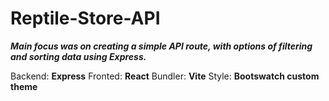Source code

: # Reptile-Store-API

***Main focus was on creating a simple API route, with options of filtering and sorting data using Express.***

Backend: **Express**
Fronted: **React**
Bundler: **Vite**
Style: **Bootswatch custom theme**


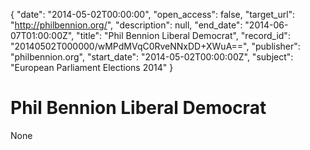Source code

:{
  "date": "2014-05-02T00:00:00", 
  "open_access": false, 
  "target_url": "http://philbennion.org/", 
  "description": null, 
  "end_date": "2014-06-07T01:00:00Z", 
  "title": "Phil Bennion Liberal Democrat", 
  "record_id": "20140502T000000/wMPdMVqC0RveNNxDD+XWuA==", 
  "publisher": "philbennion.org", 
  "start_date": "2014-05-02T00:00:00Z", 
  "subject": "European Parliament Elections 2014"
}

# Phil Bennion Liberal Democrat

None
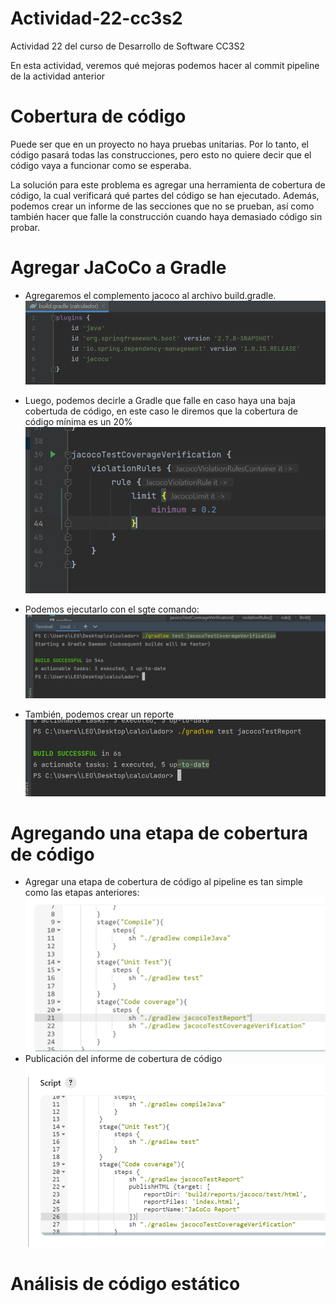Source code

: # Actividad-22-cc3s2
Actividad 22 del curso de Desarrollo de Software CC3S2

En esta actividad, veremos qué mejoras podemos hacer al commit pipeline de la actividad anterior
# Cobertura de código
Puede ser que en un proyecto no haya pruebas unitarias. Por lo tanto, el código pasará todas las construcciones, pero esto no quiere decir que el código vaya a funcionar como se esperaba.

La solución para este problema es agregar una herramienta de cobertura de código, la cual verificará qué partes del código se han ejecutado.
Además, podemos crear un informe de las secciones que no se prueban, así como también hacer que falle la construcción cuando haya demasiado código sin probar.

# Agregar JaCoCo a Gradle
- Agregaremos el complemento jacoco al archivo build.gradle.
![Alt text](https://raw.githubusercontent.com/ricardoolivaresventura/Actividad-22-cc3s2/main/jacoco-gradle.PNG "")

- Luego, podemos decirle a Gradle que falle en caso haya una baja cobertuda de código, en este caso le diremos que la cobertura de código mínima es un 20%
![Alt text](https://raw.githubusercontent.com/ricardoolivaresventura/Actividad-22-cc3s2/main/jacoco-rules.PNG "")

- Podemos ejecutarlo con el sgte comando:
![Alt text](https://raw.githubusercontent.com/ricardoolivaresventura/Actividad-22-cc3s2/main/jacoco-test.PNG "")

- También, podemos crear un reporte
![Alt text](https://raw.githubusercontent.com/ricardoolivaresventura/Actividad-22-cc3s2/main/jacoco-report.PNG "")

# Agregando una etapa de cobertura de código
- Agregar una etapa de cobertura de código al pipeline es tan simple como las etapas anteriores:
![Alt text](https://raw.githubusercontent.com/ricardoolivaresventura/Actividad-22-cc3s2/main/jacoco-stage.PNG "")
- Publicación del informe de cobertura de código
![Alt text](https://raw.githubusercontent.com/ricardoolivaresventura/Actividad-22-cc3s2/main/publicar-informe-cobertura.PNG "")

# Análisis de código estático
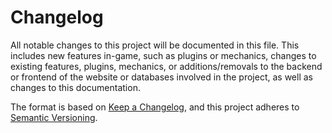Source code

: # Changelog

All notable changes to this project will be documented in this file. This includes new features in-game, such as plugins or mechanics, changes to existing features, plugins, mechanics, or additions/removals to the backend or frontend of the website or databases involved in the project, as well as changes to this documentation. 

The format is based on [Keep a Changelog](https://keepachangelog.com/en/1.0.0/),
and this project adheres to [Semantic Versioning](https://semver.org/spec/v2.0.0.html).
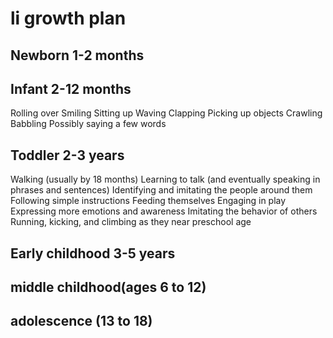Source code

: # li growth plan

## Newborn 1-2 months 

## Infant 2-12 months

Rolling over
Smiling
Sitting up
Waving
Clapping
Picking up objects
Crawling
Babbling
Possibly saying a few words

## Toddler 2-3 years

Walking (usually by 18 months)
Learning to talk (and eventually speaking in phrases and sentences)
Identifying and imitating the people around them
Following simple instructions
Feeding themselves
Engaging in play
Expressing more emotions and awareness
Imitating the behavior of others
Running, kicking, and climbing as they near preschool age

## Early childhood 3-5 years


## middle childhood(ages 6 to 12)
## adolescence (13 to 18)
------------
PROBLEM STATEMENT: Each line of the entries where the string "falle" occurs should be shown.

SOLUTION:
Además, podemos crear un informe de las secciones que no se prueban, así como también hacer que falle la construcción cuando haya demasiado código sin probar.
- Luego, podemos decirle a Gradle que falle en caso haya una baja cobertuda de código, en este caso le diremos que la cobertura de código mínima es un 20%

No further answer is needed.